Friday, December 01, 2023

Oracle Integration: How to replace a Connection by one with a different role?

In this blog article I describe how to replace an OIC Connection by one with a different Role (e.g. Trigger and Invoke by Trigger), which “officially” is not supported.
 

An issue I quite often encounter is that OIC developers made mistakes with the Role of the Connections they create. A bit unfortunate, but the default Role is Trigger and Invoke, which in 90% of the cases is the wrong choice to make. It should be either Trigger or Invoke except the few cases where you not only want to actively invoke API’s or services of an application but want to be triggered by “event” from that application. Connections to SaaS applications are a typical example of this, when you want to use API’s and services and also want to subscribe to event. 
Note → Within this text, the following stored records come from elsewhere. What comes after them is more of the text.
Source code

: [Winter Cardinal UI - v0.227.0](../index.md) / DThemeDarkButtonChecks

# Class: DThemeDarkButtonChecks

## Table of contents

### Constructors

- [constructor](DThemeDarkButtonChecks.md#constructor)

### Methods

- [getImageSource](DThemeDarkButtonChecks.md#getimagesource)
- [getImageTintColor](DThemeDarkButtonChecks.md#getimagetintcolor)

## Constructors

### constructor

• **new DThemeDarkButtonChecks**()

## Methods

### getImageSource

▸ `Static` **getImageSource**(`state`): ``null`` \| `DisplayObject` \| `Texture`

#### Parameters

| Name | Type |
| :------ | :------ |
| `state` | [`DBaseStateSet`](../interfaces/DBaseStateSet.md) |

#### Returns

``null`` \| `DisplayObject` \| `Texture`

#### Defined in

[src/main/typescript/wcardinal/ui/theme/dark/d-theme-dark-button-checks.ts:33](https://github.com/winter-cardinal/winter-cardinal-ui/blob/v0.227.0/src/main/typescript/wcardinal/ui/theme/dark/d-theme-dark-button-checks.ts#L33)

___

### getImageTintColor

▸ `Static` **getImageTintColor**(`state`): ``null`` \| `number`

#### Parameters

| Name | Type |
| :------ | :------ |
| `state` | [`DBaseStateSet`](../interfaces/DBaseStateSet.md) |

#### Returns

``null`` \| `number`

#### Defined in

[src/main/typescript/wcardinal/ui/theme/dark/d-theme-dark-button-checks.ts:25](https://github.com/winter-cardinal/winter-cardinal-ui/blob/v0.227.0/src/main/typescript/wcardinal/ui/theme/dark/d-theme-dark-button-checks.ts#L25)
The argument for making the Role either as Trigger or Invoke is separation of concerns regarding security settings. At some point you probably must configure security in such a way that for the Integration's trigger (that for REST often started as Basic Authentication or OAuth 2.0 Or Basic Authentication) only OAuth 2.0 is allowed, if not on the OIC Development instance then at least on OIC Acceptance and Production instances. For an Integration's invokes you will have to configure the connections to comply with the security as required for the target applications. For Oracle SaaS applications this often implies using a Confidential Application with Client Credentials.

After having developed some 100 Integrations or more using a Connection with the wrong Role, it's not funny to find out that you cannot simply fix this issue by replacing the Connection by one with the proper Role, as in Integration Designer replacing a Connection by one with a different Role is not supported.
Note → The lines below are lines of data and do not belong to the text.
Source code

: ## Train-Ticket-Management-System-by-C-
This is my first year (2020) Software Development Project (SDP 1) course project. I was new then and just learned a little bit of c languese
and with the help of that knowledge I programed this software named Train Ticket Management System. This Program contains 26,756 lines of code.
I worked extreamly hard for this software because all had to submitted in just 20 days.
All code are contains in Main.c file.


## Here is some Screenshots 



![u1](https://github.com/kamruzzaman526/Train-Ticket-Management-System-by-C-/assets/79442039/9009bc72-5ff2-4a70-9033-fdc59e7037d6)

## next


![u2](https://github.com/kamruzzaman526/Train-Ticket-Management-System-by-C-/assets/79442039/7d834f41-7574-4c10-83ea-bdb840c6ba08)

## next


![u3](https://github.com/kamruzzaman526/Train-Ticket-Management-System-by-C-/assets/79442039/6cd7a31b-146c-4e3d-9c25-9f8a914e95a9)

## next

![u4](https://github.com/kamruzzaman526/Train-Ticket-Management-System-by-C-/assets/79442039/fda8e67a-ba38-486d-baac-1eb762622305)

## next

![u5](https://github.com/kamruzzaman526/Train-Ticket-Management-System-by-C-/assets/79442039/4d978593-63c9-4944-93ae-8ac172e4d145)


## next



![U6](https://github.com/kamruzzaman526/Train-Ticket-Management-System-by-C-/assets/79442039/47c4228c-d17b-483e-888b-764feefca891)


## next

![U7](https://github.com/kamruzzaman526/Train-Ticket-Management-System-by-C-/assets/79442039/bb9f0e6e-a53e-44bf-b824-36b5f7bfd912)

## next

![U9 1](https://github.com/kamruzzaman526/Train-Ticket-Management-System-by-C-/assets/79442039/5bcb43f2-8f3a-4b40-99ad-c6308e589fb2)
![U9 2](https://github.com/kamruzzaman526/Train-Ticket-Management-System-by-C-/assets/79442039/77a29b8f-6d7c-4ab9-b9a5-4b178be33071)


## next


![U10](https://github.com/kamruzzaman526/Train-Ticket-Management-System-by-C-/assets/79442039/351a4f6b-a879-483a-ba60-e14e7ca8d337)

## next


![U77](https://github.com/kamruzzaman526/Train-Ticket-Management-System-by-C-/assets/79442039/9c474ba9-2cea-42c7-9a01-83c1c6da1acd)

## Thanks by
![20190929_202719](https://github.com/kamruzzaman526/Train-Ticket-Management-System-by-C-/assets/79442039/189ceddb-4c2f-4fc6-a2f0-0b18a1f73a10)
What is also not funny is when you started to use a Trigger and Invoke connection that was created using Basic Authentication for several integrations and then someone decided to change the security configuration to OAuth 2.0, for example like this:


When you try to create a new Integration using this as a Trigger, you will find you cannot do so


So, what might have looked like valid change, strictly speaking corrupted all integrations using this as a Trigger. I have not tried it out, but wonder if you will be able to reactivate them and what would happen when you migrate to Gen3.

So how to get out of this situation? The following describes how you can work around this restriction of not being able to replace a connection by one using a different Role. 

In short, the trick is (with many thanks to my colleague Marc Smeenge who actually discovered this):

  • Temporarily create new Connections with (still) the wrong Role
  • Change the Integration to use those new ones
  • Export the integrations
  • Replace the wrong Connections by new ones with same identifiers but this time the proper Role
  • Import the Integrations
  • Replace the Connections by the proper ones

The following describes this in detail.


Setup

The setup is as follows:

I have 2 Connections that are configured wrongly:

  • SMP_OIC_REST_Trigger_Invoke Connection that is used for all Integrations with a trigger based on the REST Adapter, which should have been Trigger only
  • SMP_ERP_REST_Trigger_Invoke Connection that is used to call Fusion ERP REST API's, which should have been Invoke only



 I have 2 Connections that are properly configured:

  • SMP OIC REST Trigger
  • SMP ERP REST Invoke

I have 2 integrations that both use the wrongly configured Connections:

  • SMP Purchase Orders
  • SMP Accounts

As you can see in the following picture, I'm not able to replace the SMP_OIC_REST_Trigger_Invoke by the SMP OIC REST Invoke, as replacing Connections with different Roles is not supported:


Now for the sake of example, let's assume I want to do the replacement for the SMP Purchase Orders integration only, as the other one is not mine to fix.

The recipe to handle this is as follows:

1. Put all integrations to fix in package (putting integration best practice anyway). In my example I have put the SMP Purchase Orders Integration in a samples package.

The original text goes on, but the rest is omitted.